The analogous of a module $M$ over a ring $A$ is a (quasi coherent) sheaf of modules over a scheme $X$. Indeed, in the case $X=\operatorname{Spec} A$ is an affine variety, the two notions coincide. When
First point: how one can think of a sheaf $F$ over $X$? Well, you can take the associated étalé space and think of it as a space $p: E \to X$, such that
$$F(U) \simeq \{e \in E: p(e) \in U\}$$
Note that sections are $R$-modules in this case. In other words, you can always think a sheaf as a sheaf of sections. A cool way to think about sections are a sort of "generalized functions" that can take more than one value. For example, take the function $x \mapsto x^2$ over $\mathbb{C}$: the local sections in a neighborhood of 1 are exactly the two functions $\sqrt{x}, -\sqrt{x}$.
Another set of geometric examples of sheaf - despite less general and less common in algebraic geometry - is the sheaf of solutions to a given constraint (as a differential equation) : locally it can have a lot of solutions, but it is not necessarily true that they glue together to a global solution. This point of view is useful because is more common to have an action of a ring $R$ on the space of solutions.
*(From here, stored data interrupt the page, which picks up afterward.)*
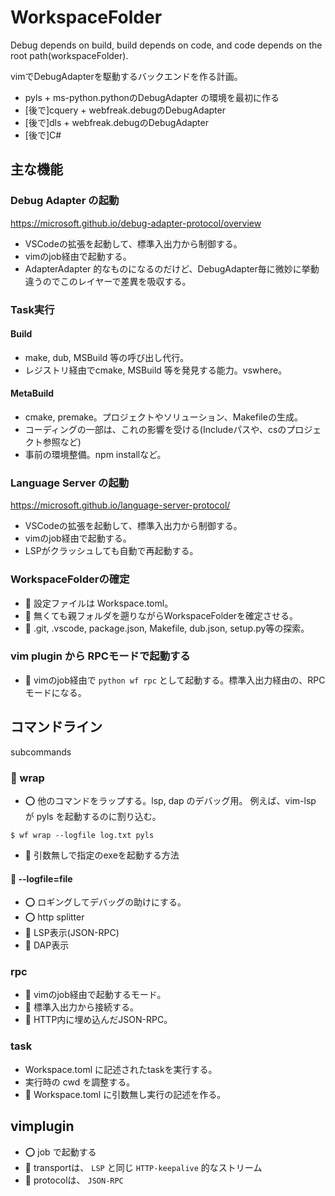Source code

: # WorkspaceFolder

Debug depends on build, build depends on code, and code depends on the root path(workspaceFolder).

vimでDebugAdapterを駆動するバックエンドを作る計画。

* pyls + ms-python.pythonのDebugAdapter の環境を最初に作る
* [後で]cquery + webfreak.debugのDebugAdapter
* [後で]dls + webfreak.debugのDebugAdapter
* [後で]C#

## 主な機能

### Debug Adapter の起動

https://microsoft.github.io/debug-adapter-protocol/overview

* VSCodeの拡張を起動して、標準入出力から制御する。
* vimのjob経由で起動する。
* AdapterAdapter 的なものになるのだけど、DebugAdapter毎に微妙に挙動違うのでこのレイヤーで差異を吸収する。

### Task実行

#### Build
* make, dub, MSBuild 等の呼び出し代行。
* レジストリ経由でcmake, MSBuild 等を発見する能力。vswhere。

#### MetaBuild

* cmake, premake。プロジェクトやソリューション、Makefileの生成。
* コーディングの一部は、これの影響を受ける(Includeパスや、csのプロジェクト参照など)
* 事前の環境整備。npm installなど。

### Language Server の起動

https://microsoft.github.io/language-server-protocol/

* VSCodeの拡張を起動して、標準入出力から制御する。
* vimのjob経由で起動する。
* LSPがクラッシュしても自動で再起動する。

### WorkspaceFolderの確定

* 🔨 設定ファイルは Workspace.toml。
* 🔨 無くても親フォルダを遡りながらWorkspaceFolderを確定させる。
* 🔨 .git, .vscode, package.json, Makefile, dub.json, setup.py等の探索。

### vim plugin から RPCモードで起動する

* 🔨 vimのjob経由で `python wf rpc` として起動する。標準入出力経由の、RPCモードになる。

## コマンドライン

subcommands

### 🔨 wrap

* ⭕️ 他のコマンドをラップする。lsp, dap のデバッグ用。 例えば、vim-lsp が pyls を起動するのに割り込む。

`$ wf wrap --logfile log.txt pyls`

* 🔨 引数無しで指定のexeを起動する方法

#### 🔨 --logfile=file

* ⭕️ ロギングしてデバッグの助けにする。
* ⭕️ http splitter
* 🔨 LSP表示(JSON-RPC)
* 🔨 DAP表示

### rpc

* 🔨 vimのjob経由で起動するモード。
* 🔨 標準入出力から接続する。
* 🔨 HTTP内に埋め込んだJSON-RPC。

### task

* Workspace.toml に記述されたtaskを実行する。
* 実行時の cwd を調整する。
* 🔨 Workspace.toml に引数無し実行の記述を作る。

## vimplugin

* ⭕️ job で起動する
* 🔨 transportは、 `LSP` と同じ `HTTP-keepalive` 的なストリーム
* 🔨 protocolは、 `JSON-RPC`

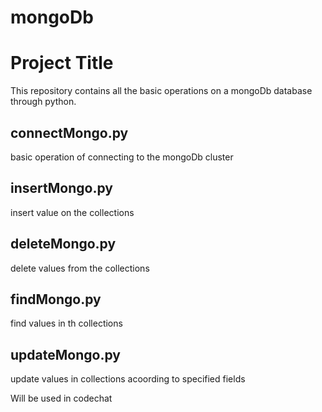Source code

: # mongoDb
# Project Title

This repository contains all the basic operations on a mongoDb database through python.

## connectMongo.py
basic operation of connecting to the mongoDb cluster

## insertMongo.py
insert value on the collections

## deleteMongo.py
delete values from the collections

## findMongo.py
find values in th collections

## updateMongo.py
update values in collections acoording to specified fields

Will be used in codechat 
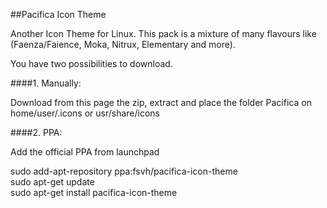##Pacifica Icon Theme

Another Icon Theme for Linux. This pack is a mixture of many flavours like (Faenza/Faience, Moka, Nitrux, Elementary and more).

You have two possibilities to download.


####1. Manually:

Download from this page the zip, extract and place the folder Pacifica on home/user/.icons or usr/share/icons

####2. PPA:

Add the official PPA from launchpad

sudo add-apt-repository ppa:fsvh/pacifica-icon-theme<br>
sudo apt-get update<br>
sudo apt-get install pacifica-icon-theme

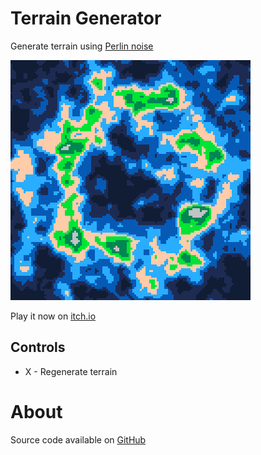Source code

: # Terrain Generator
Generate terrain using [Perlin noise](https://en.wikipedia.org/wiki/Perlin_noise)


[![A chain of islands in an ocean](images/cover.png)](https://caterpillargames.itch.io/terrain-generator)

Play it now on [itch.io](https://caterpillargames.itch.io/terrain-generator)


## Controls
* X - Regenerate terrain




# About


Source code available on [GitHub](https://github.com/CaterpillarGames/pico8-games/tree/master/carts/terrain-generator)



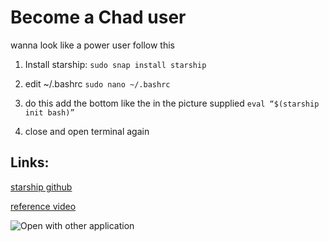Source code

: # Become a Chad user
wanna look like a power user follow this 

1. Install starship: ``sudo snap install starship`` 
2. edit ~/.bashrc ``sudo nano ~/.bashrc``

3. do this add the bottom like the in the picture supplied ``eval “$(starship init bash)”``

4. close and open terminal again

## Links:

[starship github](https://github.com/starship/starship)

[reference video](https://www.youtube.com/watch?v=5b-xQkRWHjQ)

![Open with other application](/backrc.png)

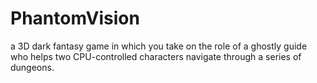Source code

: # PhantomVision
a 3D dark fantasy game in which you take on the role of a ghostly guide who helps two CPU-controlled characters navigate through a series of dungeons.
For example, if they have some symmetry under the action of a group and stable for multiplication by a real constant, the ring $\mathbb{R}[G]$ is acting on the space of solutions; however in this situation it is much more natural to have a ""continous"" group of symmetries (like rotations) , and one considers the space of solutions as a module over the associated lie algebra.
Note that the example of "generalized functions" above is a special case of the "solutions to a constraint" case: sections of the function $x^2 \mapsto x$ are exactly the complex functions that satisfy $f(x)^2 = x$.
Second point: what does it mean to be an injective sheaf? The most "neat" consequence is that its cohomology groups are all zero (except the zero-th one which coincide with the module).
Intuitively, I think as "having zero cohomology" like being without holes of any dimension. A concrete reincarnation of this intuition is the fact that an injective sheaf is "flasque", or " flabby": this means that any local section extends to a global section (read: any local solution extends tk a global solution!).
Now we see a completely different approach, which is equivalent to be injective but not pictorial as the previous.
Recall the criterion for which is enough to check that every morphism $I \to M$ extends to a morphism $R \to M$, where $I$ is an ideal of $\mathbb{R}$. Suppose the ring is noetherian, so that the ideal $I$ is generated by a finite number of elements $f_1, \ldots, f_n$. This means we have an exact sequence
$$ 0 \to K \to R^n \to I \to 0 $$
And that a map from $I$ to $M$ is the same as choosing n elements $m_1, \ldots, m_n\in M $ satisfying the relations prescribed by $K$. Finding an extension to $R$ means to find an element $m \in M$ such that $f_j m = m_j$. Let us look at an easy example: if you take an ideal generated by one element $(f) $, for any $m_1 \in M$ you can find an element $m$ such that $fm = m_1$. In other words, you have "" $ m =m_1/f$, that is the module is divisible. For PID like $\mathbb{Z}$ this is equivalent to be injective. In general, you can always find a "common divisor" given that the elements satisfy the obvious relations they should satisfy. If for example $R= \mathbb{C}[x, y]$ and you want an element $m$ such that $xm = m_1, ym= m_2$, it's necessary that $m_1, m_2$ satisfy $ym_1 = xym = xm_2$.
In terms of sheaves, this is not much more significant. Given an ideal $I=(f_1, \ldots, f_r) $, it means that if some global sections $m_1, \ldots, m_r$ satisfies the relations analogous to the relations satisfied by $f_1, \ldots, f_r$, you can always find a global section $m$ such that $f_j m = m_j$.